* Exercise aim
Among the lines below, copy exactly those from the one with "produced by the system." through the one with "whose plans the", counting both ends.

Dataset entries:
========================================
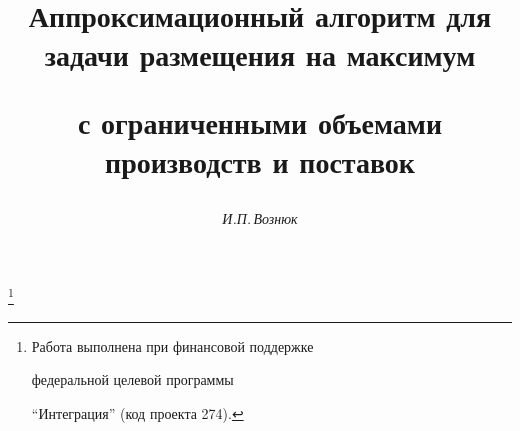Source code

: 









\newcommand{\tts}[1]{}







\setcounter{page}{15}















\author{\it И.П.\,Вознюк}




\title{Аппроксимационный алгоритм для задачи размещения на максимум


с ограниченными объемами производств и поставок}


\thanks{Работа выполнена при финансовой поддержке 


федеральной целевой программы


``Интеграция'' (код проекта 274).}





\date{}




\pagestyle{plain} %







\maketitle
========================================
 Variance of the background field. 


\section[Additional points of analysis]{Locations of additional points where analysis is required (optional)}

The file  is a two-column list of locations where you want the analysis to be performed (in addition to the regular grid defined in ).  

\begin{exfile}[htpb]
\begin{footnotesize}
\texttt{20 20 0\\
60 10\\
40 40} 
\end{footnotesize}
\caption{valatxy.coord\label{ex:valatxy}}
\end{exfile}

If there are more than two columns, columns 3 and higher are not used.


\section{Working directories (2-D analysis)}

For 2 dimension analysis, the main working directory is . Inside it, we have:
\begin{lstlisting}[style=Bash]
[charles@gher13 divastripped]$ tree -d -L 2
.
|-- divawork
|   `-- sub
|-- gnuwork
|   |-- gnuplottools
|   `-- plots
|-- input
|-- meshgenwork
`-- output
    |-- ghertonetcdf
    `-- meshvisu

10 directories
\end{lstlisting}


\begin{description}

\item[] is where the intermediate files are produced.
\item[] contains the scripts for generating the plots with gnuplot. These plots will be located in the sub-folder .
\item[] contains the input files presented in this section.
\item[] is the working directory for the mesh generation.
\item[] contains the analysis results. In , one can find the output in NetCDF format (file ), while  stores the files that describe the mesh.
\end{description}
========================================
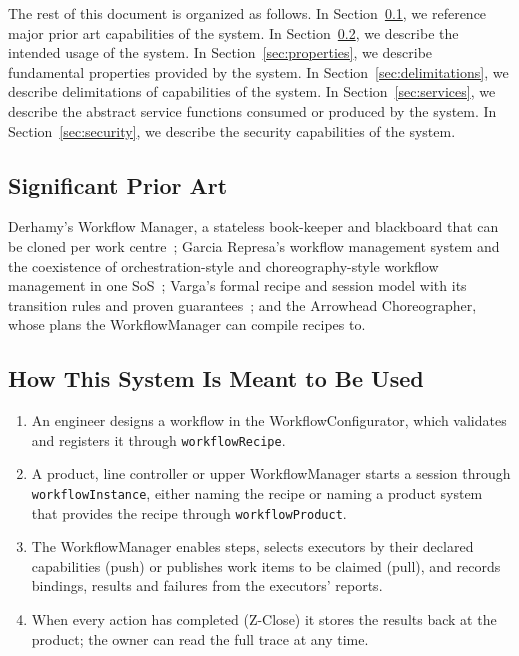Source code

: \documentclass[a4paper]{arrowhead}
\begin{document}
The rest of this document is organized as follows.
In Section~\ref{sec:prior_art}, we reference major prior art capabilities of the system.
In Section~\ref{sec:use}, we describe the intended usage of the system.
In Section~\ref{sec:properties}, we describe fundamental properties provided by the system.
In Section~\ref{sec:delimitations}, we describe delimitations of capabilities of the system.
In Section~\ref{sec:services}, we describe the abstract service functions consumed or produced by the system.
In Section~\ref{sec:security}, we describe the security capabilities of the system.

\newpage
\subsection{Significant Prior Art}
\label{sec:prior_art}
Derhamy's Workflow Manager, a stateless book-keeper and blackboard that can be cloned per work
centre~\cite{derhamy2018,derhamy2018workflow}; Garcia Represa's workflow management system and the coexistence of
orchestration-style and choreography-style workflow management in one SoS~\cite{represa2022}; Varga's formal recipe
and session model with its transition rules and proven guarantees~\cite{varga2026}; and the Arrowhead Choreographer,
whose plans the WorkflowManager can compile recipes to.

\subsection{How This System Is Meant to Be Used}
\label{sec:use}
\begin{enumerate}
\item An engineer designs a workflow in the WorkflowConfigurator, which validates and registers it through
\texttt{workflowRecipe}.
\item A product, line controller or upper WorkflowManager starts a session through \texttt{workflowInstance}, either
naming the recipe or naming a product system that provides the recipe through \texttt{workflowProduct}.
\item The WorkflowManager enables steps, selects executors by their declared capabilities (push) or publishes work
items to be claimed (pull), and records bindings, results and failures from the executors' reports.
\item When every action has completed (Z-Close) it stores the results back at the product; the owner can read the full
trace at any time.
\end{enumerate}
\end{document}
========================================
* Answer for this exercise
In Section~\ref{sec:services}, we describe the abstract service functions consumed or produced by the system.
In Section~\ref{sec:security}, we describe the security capabilities of the system.

\newpage
\subsection{Significant Prior Art}
\label{sec:prior_art}
Derhamy's Workflow Manager, a stateless book-keeper and blackboard that can be cloned per work
centre~\cite{derhamy2018,derhamy2018workflow}; Garcia Represa's workflow management system and the coexistence of
orchestration-style and choreography-style workflow management in one SoS~\cite{represa2022}; Varga's formal recipe
and session model with its transition rules and proven guarantees~\cite{varga2026}; and the Arrowhead Choreographer,
whose plans the WorkflowManager can compile recipes to.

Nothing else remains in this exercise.